■ What is expected:
Filter out every line below that lacks "savings", and copy the rest.

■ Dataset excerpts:
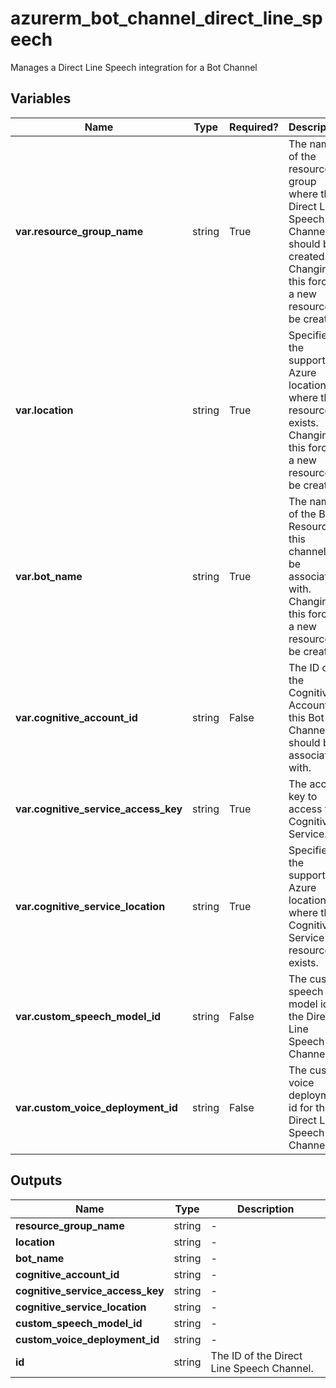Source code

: # azurerm_bot_channel_direct_line_speech

Manages a Direct Line Speech integration for a Bot Channel

## Variables

| Name | Type | Required? |  Description |
| ---- | ---- | --------- |  ----------- |
| **var.resource_group_name** | string | True | The name of the resource group where the Direct Line Speech Channel should be created. Changing this forces a new resource to be created. | 
| **var.location** | string | True | Specifies the supported Azure location where the resource exists. Changing this forces a new resource to be created. | 
| **var.bot_name** | string | True | The name of the Bot Resource this channel will be associated with. Changing this forces a new resource to be created. | 
| **var.cognitive_account_id** | string | False | The ID of the Cognitive Account this Bot Channel should be associated with. | 
| **var.cognitive_service_access_key** | string | True | The access key to access the Cognitive Service. | 
| **var.cognitive_service_location** | string | True | Specifies the supported Azure location where the Cognitive Service resource exists. | 
| **var.custom_speech_model_id** | string | False | The custom speech model id for the Direct Line Speech Channel. | 
| **var.custom_voice_deployment_id** | string | False | The custom voice deployment id for the Direct Line Speech Channel. | 



## Outputs

| Name | Type | Description |
| ---- | ---- | --------- | 
| **resource_group_name** | string  | - | 
| **location** | string  | - | 
| **bot_name** | string  | - | 
| **cognitive_account_id** | string  | - | 
| **cognitive_service_access_key** | string  | - | 
| **cognitive_service_location** | string  | - | 
| **custom_speech_model_id** | string  | - | 
| **custom_voice_deployment_id** | string  | - | 
| **id** | string  | The ID of the Direct Line Speech Channel. | 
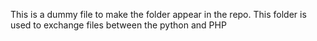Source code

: This is a dummy file to make the folder appear in the repo.
This folder is used to exchange files between the python and PHP 

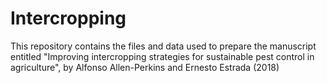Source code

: # Intercropping
This repository contains the files and data used to prepare the manuscript entitled "Improving intercropping strategies for sustainable pest control in agriculture", by Alfonso Allen-Perkins and Ernesto Estrada (2018)
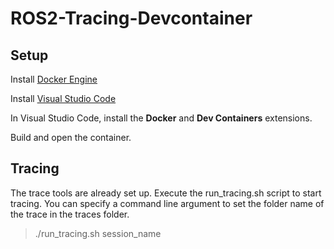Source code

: # ROS2-Tracing-Devcontainer

## Setup

Install [Docker Engine](https://docs.docker.com/engine/install/)

Install [Visual Studio Code](https://code.visualstudio.com/)

In Visual Studio Code, install the **Docker** and **Dev Containers** extensions.

Build and open the container.

## Tracing

The trace tools are already set up. Execute the run_tracing.sh script to start tracing. You can specify a command line argument to set the folder name of the trace in the traces folder.

>./run_tracing.sh session_name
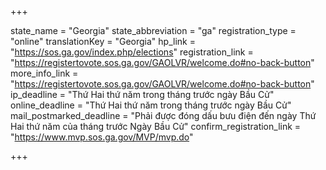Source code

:+++

state_name = "Georgia"
state_abbreviation = "ga"
registration_type = "online"
translationKey = "Georgia"
hp_link = "https://sos.ga.gov/index.php/elections"
registration_link = "https://registertovote.sos.ga.gov/GAOLVR/welcome.do#no-back-button"
more_info_link = "https://registertovote.sos.ga.gov/GAOLVR/welcome.do#no-back-button"
ip_deadline = "Thứ Hai thứ năm trong tháng trước ngày Bầu Cử"
online_deadline = "Thứ Hai thứ năm trong tháng trước ngày Bầu Cử"
mail_postmarked_deadline = "Phải được đóng dấu bưu điện đến ngày Thứ Hai thứ năm của tháng trước Ngày Bầu Cử"
confirm_registration_link = "https://www.mvp.sos.ga.gov/MVP/mvp.do"

+++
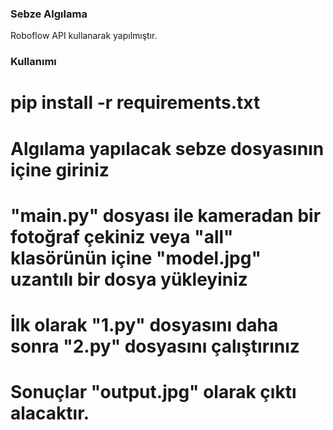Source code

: ### Sebze Algılama 

Roboflow API kullanarak yapılmıştır.

### Kullanımı 

# pip install -r requirements.txt
# Algılama yapılacak sebze dosyasının içine giriniz
# "main.py" dosyası ile kameradan bir fotoğraf çekiniz veya "all" klasörünün içine "model.jpg" uzantılı bir dosya yükleyiniz
# İlk olarak "1.py" dosyasını daha sonra "2.py" dosyasını çalıştırınız
# Sonuçlar "output.jpg" olarak çıktı alacaktır.
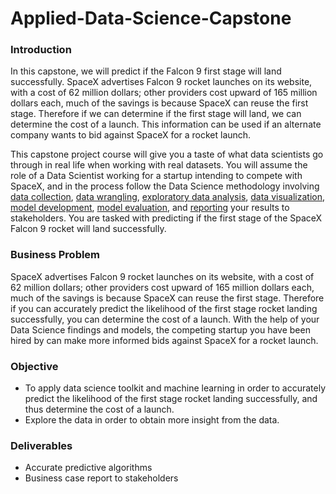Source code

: # Applied-Data-Science-Capstone
### Introduction

In this capstone, we will predict if the Falcon 9 first stage will land successfully. SpaceX advertises Falcon 9 rocket launches on its website, with a cost of 62 million dollars; other providers cost upward of 165 million dollars each, much of the savings is because SpaceX can reuse the first stage. Therefore if we can determine if the first stage will land, we can determine the cost of a launch. This information can be used if an alternate company wants to bid against SpaceX for a rocket launch.

This capstone project course will give you a taste of what data scientists go through in real life when working with real datasets. You will assume the role of a Data Scientist working for a startup intending to compete with SpaceX, and in the process follow the Data Science methodology involving [data collection](https://github.com/kamillearn/IBM-Applied-Data-Science-Capstone/blob/main/Spacex%20Data%20Collection%20Api.ipynb), [data wrangling](https://github.com/kamillearn/IBM-Applied-Data-Science-Capstone/blob/main/Spacex%20Data%20Wrangling.ipynb), [exploratory data analysis](https://github.com/kamillearn/IBM-Applied-Data-Science-Capstone/blob/main/Eda%20Sql.ipynb), [data visualization](https://github.com/kamillearn/IBM-Applied-Data-Science-Capstone/blob/main/EDA%20with%20Data%20Visualization.ipynb), [model development](https://github.com/kamillearn/IBM-Applied-Data-Science-Capstone/blob/main/Machine%20Learning%20Prediction%20Part%205.ipynb), [model evaluation](https://github.com/kamillearn/IBM-Applied-Data-Science-Capstone/blob/main/Machine%20Learning%20Prediction%20Part%205.ipynb), and [reporting](https://github.com/kamillearn/IBM-Applied-Data-Science-Capstone/blob/main/Applied%20Data%20Science%20Capstone%20PowerPoint%20Presentation.pdf) your results to stakeholders. You are tasked with predicting if the first stage of the SpaceX Falcon 9 rocket will land successfully.

### Business Problem
SpaceX advertises Falcon 9 rocket launches on its website, with a cost of 62 million dollars; other providers cost upward of 165 million dollars each, much of the savings is because SpaceX can reuse the first stage. Therefore if you can accurately predict the likelihood of the first stage rocket landing successfully, you can determine the cost of a launch. With the help of your Data Science findings and models, the competing startup you have been hired by can make more informed bids against SpaceX for a rocket launch.

### Objective
- To apply data science toolkit and machine learning in order to accurately predict the likelihood of the first stage rocket landing successfully, and thus determine the cost of a launch.
- Explore the data in order to obtain more insight from the data.

### Deliverables
- Accurate predictive algorithms
- Business case report to stakeholders

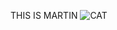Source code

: THIS IS MARTIN
![CAT](https://media.cnn.com/api/v1/images/stellar/prod/160107100400-monkey-selfie.jpg?q=x_3,y_0,h_1635,w_2905,c_crop/h_653,w_1160/f_webp)

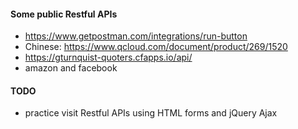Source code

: #### Some public Restful APIs

- https://www.getpostman.com/integrations/run-button
- Chinese: https://www.qcloud.com/document/product/269/1520
- https://gturnquist-quoters.cfapps.io/api/
- amazon and facebook

#### TODO

- practice visit Restful APIs using HTML forms and jQuery Ajax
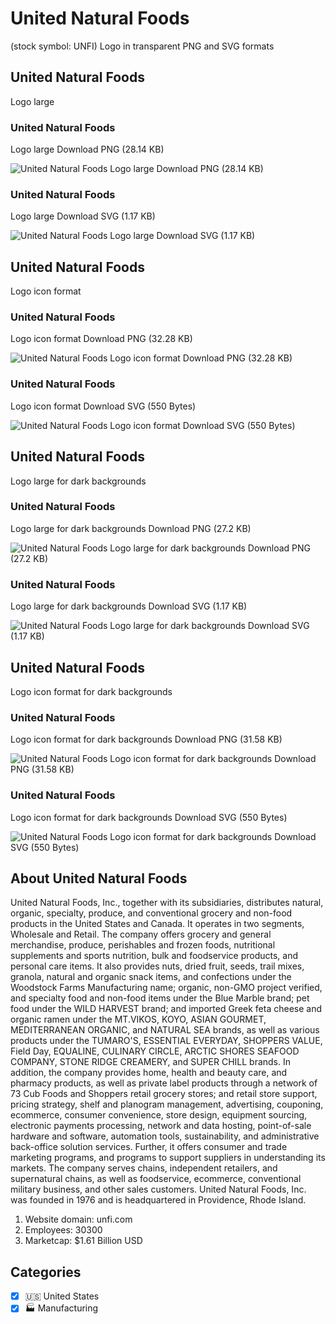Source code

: # United Natural Foods
 (stock symbol: UNFI) Logo in transparent PNG and SVG formats

## United Natural Foods
 Logo large

### United Natural Foods
 Logo large Download PNG (28.14 KB)

![United Natural Foods
 Logo large Download PNG (28.14 KB)](/img/orig/UNFI_BIG-520d29a0.png)

### United Natural Foods
 Logo large Download SVG (1.17 KB)

![United Natural Foods
 Logo large Download SVG (1.17 KB)](/img/orig/UNFI_BIG-c1056dc5.svg)

## United Natural Foods
 Logo icon format

### United Natural Foods
 Logo icon format Download PNG (32.28 KB)

![United Natural Foods
 Logo icon format Download PNG (32.28 KB)](/img/orig/UNFI-694bba36.png)

### United Natural Foods
 Logo icon format Download SVG (550 Bytes)

![United Natural Foods
 Logo icon format Download SVG (550 Bytes)](/img/orig/UNFI-fd18186e.svg)

## United Natural Foods
 Logo large for dark backgrounds

### United Natural Foods
 Logo large for dark backgrounds Download PNG (27.2 KB)

![United Natural Foods
 Logo large for dark backgrounds Download PNG (27.2 KB)](/img/orig/UNFI_BIG.D-6ac5d8a2.png)

### United Natural Foods
 Logo large for dark backgrounds Download SVG (1.17 KB)

![United Natural Foods
 Logo large for dark backgrounds Download SVG (1.17 KB)](/img/orig/UNFI_BIG.D-770faebc.svg)

## United Natural Foods
 Logo icon format for dark backgrounds

### United Natural Foods
 Logo icon format for dark backgrounds Download PNG (31.58 KB)

![United Natural Foods
 Logo icon format for dark backgrounds Download PNG (31.58 KB)](/img/orig/UNFI.D-d00df4c8.png)

### United Natural Foods
 Logo icon format for dark backgrounds Download SVG (550 Bytes)

![United Natural Foods
 Logo icon format for dark backgrounds Download SVG (550 Bytes)](/img/orig/UNFI.D-23bb29cc.svg)

## About United Natural Foods


United Natural Foods, Inc., together with its subsidiaries, distributes natural, organic, specialty, produce, and conventional grocery and non-food products in the United States and Canada. It operates in two segments, Wholesale and Retail. The company offers grocery and general merchandise, produce, perishables and frozen foods, nutritional supplements and sports nutrition, bulk and foodservice products, and personal care items. It also provides nuts, dried fruit, seeds, trail mixes, granola, natural and organic snack items, and confections under the Woodstock Farms Manufacturing name; organic, non-GMO project verified, and specialty food and non-food items under the Blue Marble brand; pet food under the WILD HARVEST brand; and imported Greek feta cheese and organic ramen under the MT.VIKOS, KOYO, ASIAN GOURMET, MEDITERRANEAN ORGANIC, and NATURAL SEA brands, as well as various products under the TUMARO'S, ESSENTIAL EVERYDAY, SHOPPERS VALUE, Field Day, EQUALINE, CULINARY CIRCLE, ARCTIC SHORES SEAFOOD COMPANY, STONE RIDGE CREAMERY, and SUPER CHILL brands. In addition, the company provides home, health and beauty care, and pharmacy products, as well as private label products through a network of 73 Cub Foods and Shoppers retail grocery stores; and retail store support, pricing strategy, shelf and planogram management, advertising, couponing, ecommerce, consumer convenience, store design, equipment sourcing, electronic payments processing, network and data hosting, point-of-sale hardware and software, automation tools, sustainability, and administrative back-office solution services. Further, it offers consumer and trade marketing programs, and programs to support suppliers in understanding its markets. The company serves chains, independent retailers, and supernatural chains, as well as foodservice, ecommerce, conventional military business, and other sales customers. United Natural Foods, Inc. was founded in 1976 and is headquartered in Providence, Rhode Island.

1. Website domain: unfi.com
2. Employees: 30300
3. Marketcap: $1.61 Billion USD


## Categories
- [x] 🇺🇸 United States
- [x] 🏭 Manufacturing
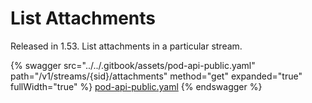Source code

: # List Attachments

Released in 1.53. List attachments in a particular stream.

{% swagger src="../../.gitbook/assets/pod-api-public.yaml" path="/v1/streams/{sid}/attachments" method="get" expanded="true" fullWidth="true" %}
[pod-api-public.yaml](../../.gitbook/assets/pod-api-public.yaml)
{% endswagger %}
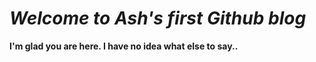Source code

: # *Welcome to Ash's first Github blog*

**I'm glad you are here. I have no idea what else to say..**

■ Reply to the task:
In this capstone, we will predict if the Falcon 9 first stage will land successfully. SpaceX advertises Falcon 9 rocket launches on its website, with a cost of 62 million dollars; other providers cost upward of 165 million dollars each, much of the savings is because SpaceX can reuse the first stage. Therefore if we can determine if the first stage will land, we can determine the cost of a launch. This information can be used if an alternate company wants to bid against SpaceX for a rocket launch.
SpaceX advertises Falcon 9 rocket launches on its website, with a cost of 62 million dollars; other providers cost upward of 165 million dollars each, much of the savings is because SpaceX can reuse the first stage. Therefore if you can accurately predict the likelihood of the first stage rocket landing successfully, you can determine the cost of a launch. With the help of your Data Science findings and models, the competing startup you have been hired by can make more informed bids against SpaceX for a rocket launch.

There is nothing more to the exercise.